• **Records from a collection**:
________________________________________
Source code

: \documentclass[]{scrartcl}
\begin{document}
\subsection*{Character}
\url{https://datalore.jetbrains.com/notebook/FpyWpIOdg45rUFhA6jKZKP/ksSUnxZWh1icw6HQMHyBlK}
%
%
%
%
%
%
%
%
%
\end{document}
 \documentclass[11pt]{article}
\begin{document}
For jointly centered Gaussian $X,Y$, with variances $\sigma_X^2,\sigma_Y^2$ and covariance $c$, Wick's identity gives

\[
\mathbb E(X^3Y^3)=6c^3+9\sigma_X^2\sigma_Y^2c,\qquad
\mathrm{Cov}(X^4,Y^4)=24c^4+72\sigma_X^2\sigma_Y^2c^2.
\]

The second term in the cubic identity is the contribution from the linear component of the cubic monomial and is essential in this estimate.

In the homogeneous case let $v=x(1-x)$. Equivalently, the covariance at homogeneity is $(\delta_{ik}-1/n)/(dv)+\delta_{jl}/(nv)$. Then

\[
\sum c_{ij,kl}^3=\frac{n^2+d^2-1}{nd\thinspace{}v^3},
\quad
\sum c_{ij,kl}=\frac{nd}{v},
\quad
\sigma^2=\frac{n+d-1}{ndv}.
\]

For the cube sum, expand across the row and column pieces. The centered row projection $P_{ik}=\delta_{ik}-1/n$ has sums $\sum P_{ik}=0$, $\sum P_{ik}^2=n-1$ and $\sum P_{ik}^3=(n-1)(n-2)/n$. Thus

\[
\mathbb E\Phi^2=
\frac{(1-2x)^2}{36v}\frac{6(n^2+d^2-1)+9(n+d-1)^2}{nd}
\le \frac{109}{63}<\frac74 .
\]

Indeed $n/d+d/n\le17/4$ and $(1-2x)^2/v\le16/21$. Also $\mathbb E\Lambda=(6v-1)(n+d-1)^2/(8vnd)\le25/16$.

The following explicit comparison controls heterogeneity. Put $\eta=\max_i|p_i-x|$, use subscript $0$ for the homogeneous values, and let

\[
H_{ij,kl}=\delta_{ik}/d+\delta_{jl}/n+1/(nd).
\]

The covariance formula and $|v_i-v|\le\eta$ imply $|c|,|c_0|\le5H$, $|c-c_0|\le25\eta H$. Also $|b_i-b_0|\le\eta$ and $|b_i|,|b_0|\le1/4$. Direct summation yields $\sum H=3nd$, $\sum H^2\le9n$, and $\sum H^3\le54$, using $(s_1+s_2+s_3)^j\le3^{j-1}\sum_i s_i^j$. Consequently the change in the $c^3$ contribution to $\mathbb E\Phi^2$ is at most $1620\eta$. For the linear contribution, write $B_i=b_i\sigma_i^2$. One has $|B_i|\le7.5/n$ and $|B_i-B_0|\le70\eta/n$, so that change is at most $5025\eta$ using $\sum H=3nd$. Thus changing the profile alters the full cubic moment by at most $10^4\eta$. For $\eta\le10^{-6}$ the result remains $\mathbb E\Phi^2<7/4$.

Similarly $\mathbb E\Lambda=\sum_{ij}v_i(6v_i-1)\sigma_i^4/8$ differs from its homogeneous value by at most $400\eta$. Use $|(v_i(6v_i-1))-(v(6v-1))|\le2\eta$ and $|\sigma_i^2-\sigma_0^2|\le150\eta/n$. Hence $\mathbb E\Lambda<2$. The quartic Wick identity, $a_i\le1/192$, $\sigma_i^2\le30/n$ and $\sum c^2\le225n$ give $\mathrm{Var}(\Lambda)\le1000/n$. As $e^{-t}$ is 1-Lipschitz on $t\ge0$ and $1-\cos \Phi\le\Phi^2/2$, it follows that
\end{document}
________________________________________
• **Exercise brief**: Print every record exactly as it was given.

• **Written response**:
Source code

: \documentclass[]{scrartcl}
\begin{document}
\subsection*{Character}
\url{https://datalore.jetbrains.com/notebook/FpyWpIOdg45rUFhA6jKZKP/ksSUnxZWh1icw6HQMHyBlK}
%
%
%
%
%
%
%
%
%
\end{document}
 \documentclass[11pt]{article}
\begin{document}
For jointly centered Gaussian $X,Y$, with variances $\sigma_X^2,\sigma_Y^2$ and covariance $c$, Wick's identity gives

\[
\mathbb E(X^3Y^3)=6c^3+9\sigma_X^2\sigma_Y^2c,\qquad
\mathrm{Cov}(X^4,Y^4)=24c^4+72\sigma_X^2\sigma_Y^2c^2.
\]

The second term in the cubic identity is the contribution from the linear component of the cubic monomial and is essential in this estimate.

In the homogeneous case let $v=x(1-x)$. Equivalently, the covariance at homogeneity is $(\delta_{ik}-1/n)/(dv)+\delta_{jl}/(nv)$. Then

\[
\sum c_{ij,kl}^3=\frac{n^2+d^2-1}{nd\thinspace{}v^3},
\quad
\sum c_{ij,kl}=\frac{nd}{v},
\quad
\sigma^2=\frac{n+d-1}{ndv}.
\]

For the cube sum, expand across the row and column pieces. The centered row projection $P_{ik}=\delta_{ik}-1/n$ has sums $\sum P_{ik}=0$, $\sum P_{ik}^2=n-1$ and $\sum P_{ik}^3=(n-1)(n-2)/n$. Thus

\[
\mathbb E\Phi^2=
\frac{(1-2x)^2}{36v}\frac{6(n^2+d^2-1)+9(n+d-1)^2}{nd}
\le \frac{109}{63}<\frac74 .
\]

Indeed $n/d+d/n\le17/4$ and $(1-2x)^2/v\le16/21$. Also $\mathbb E\Lambda=(6v-1)(n+d-1)^2/(8vnd)\le25/16$.

The following explicit comparison controls heterogeneity. Put $\eta=\max_i|p_i-x|$, use subscript $0$ for the homogeneous values, and let

\[
H_{ij,kl}=\delta_{ik}/d+\delta_{jl}/n+1/(nd).
\]

The covariance formula and $|v_i-v|\le\eta$ imply $|c|,|c_0|\le5H$, $|c-c_0|\le25\eta H$. Also $|b_i-b_0|\le\eta$ and $|b_i|,|b_0|\le1/4$. Direct summation yields $\sum H=3nd$, $\sum H^2\le9n$, and $\sum H^3\le54$, using $(s_1+s_2+s_3)^j\le3^{j-1}\sum_i s_i^j$. Consequently the change in the $c^3$ contribution to $\mathbb E\Phi^2$ is at most $1620\eta$. For the linear contribution, write $B_i=b_i\sigma_i^2$. One has $|B_i|\le7.5/n$ and $|B_i-B_0|\le70\eta/n$, so that change is at most $5025\eta$ using $\sum H=3nd$. Thus changing the profile alters the full cubic moment by at most $10^4\eta$. For $\eta\le10^{-6}$ the result remains $\mathbb E\Phi^2<7/4$.

Similarly $\mathbb E\Lambda=\sum_{ij}v_i(6v_i-1)\sigma_i^4/8$ differs from its homogeneous value by at most $400\eta$. Use $|(v_i(6v_i-1))-(v(6v-1))|\le2\eta$ and $|\sigma_i^2-\sigma_0^2|\le150\eta/n$. Hence $\mathbb E\Lambda<2$. The quartic Wick identity, $a_i\le1/192$, $\sigma_i^2\le30/n$ and $\sum c^2\le225n$ give $\mathrm{Var}(\Lambda)\le1000/n$. As $e^{-t}$ is 1-Lipschitz on $t\ge0$ and $1-\cos \Phi\le\Phi^2/2$, it follows that
\end{document}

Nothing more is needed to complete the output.